Still, it is not clear how the proper function approach marks an improvement when it comes to the justification of mathematical beliefs. This is not Bergmann’s focus, but I take it that a problem here would call into question the account. To see the problem, consider a naturalized approach to proper function that aims to account for the design of the cognitive faculties of humans in terms of evolutionary processes. I can see how this might work for some simple mathematical beliefs, e.g. addition and subtraction of small numbers. But when it comes to the mathematics that we actually take ourselves to know, it is hard to see how a faculty could have evolved whose proper function would be responsible for these mathematical beliefs. The justification of our beliefs in axioms of advanced mathematics does not seem to work the same way as the justification of the mathematical beliefs that might confer some evolutionary advantage. If that’s right, then the proper function account might posit a new faculty for advanced mathematics. But it’s hard to see how such a faculty could have evolved. Another approach would be to side with Quine and insist that our justified mathematical beliefs are justified in virtue of their contribution to our justified scientific theories. The standard objection to this approach is that it does not accord with how mathematicians actually justify their beliefs. More to the point, it is hard to see how the cognitive faculties necessary for the evaluation of these whole theories could have evolved either.
A theist sympathetic to the proper function approach might take the failure of naturalistic proper functions as further support for their theism. But if that’s the case, then the claim that proper function approaches are consistent with some versions of naturalism, defended in section 5.3.1, needs to be further qualified.
4 comments:
Epistemology isn't really my area, but I read somewhere that proper function theories of justification aren't all that popular at present. If this is true, do you know why?
I'm not sure how popular it really is.

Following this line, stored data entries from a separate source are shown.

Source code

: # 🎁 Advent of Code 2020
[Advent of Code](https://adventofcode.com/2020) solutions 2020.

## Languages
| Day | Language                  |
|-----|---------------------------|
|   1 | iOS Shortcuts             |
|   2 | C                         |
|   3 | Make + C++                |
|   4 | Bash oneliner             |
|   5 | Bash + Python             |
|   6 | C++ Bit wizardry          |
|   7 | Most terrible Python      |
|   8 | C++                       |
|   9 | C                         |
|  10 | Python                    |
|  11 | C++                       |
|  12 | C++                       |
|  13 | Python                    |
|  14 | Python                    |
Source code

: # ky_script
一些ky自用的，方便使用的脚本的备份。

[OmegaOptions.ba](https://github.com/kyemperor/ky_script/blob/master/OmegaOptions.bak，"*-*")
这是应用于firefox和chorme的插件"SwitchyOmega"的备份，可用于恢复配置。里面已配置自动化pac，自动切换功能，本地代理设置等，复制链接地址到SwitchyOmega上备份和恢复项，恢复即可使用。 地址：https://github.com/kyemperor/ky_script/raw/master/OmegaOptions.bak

It seems like a more recent version of externalism, and so maybe it hasn't had time to catch on. It clearly has some advantages over standard externalism, but I guess in my post I was saying that it has some challenges as well.
I don't know much about math, but if we admit a properly functioning cognitive faculty that justifies our simpler mathematical beliefs, couldn't we just build the rest of our math beliefs on top of them? This obviously couldn't happen if the base level accounted for only things like addition and subtraction. But if we supplement those with faculties like memory, our capacity for the basic logical inferences, and so on, couldn't we justify a lot of our higher-level math beliefs naturalistically?
I don't want to say that it couldn't be done, but my worry is that it hasn't been done yet, and I'm not sure how it would work. So, hopefully those sympathetic to proper function approaches will offer something on mathematics in the future. On your 'build-up' proposal, one key feature of advanced mathematics is that its axioms invoke more entities and entities that go beyond what we find in more basic mathematics. Consider, for example, the real numbers and the complex numbers. This makes it harder to justify the stronger axioms.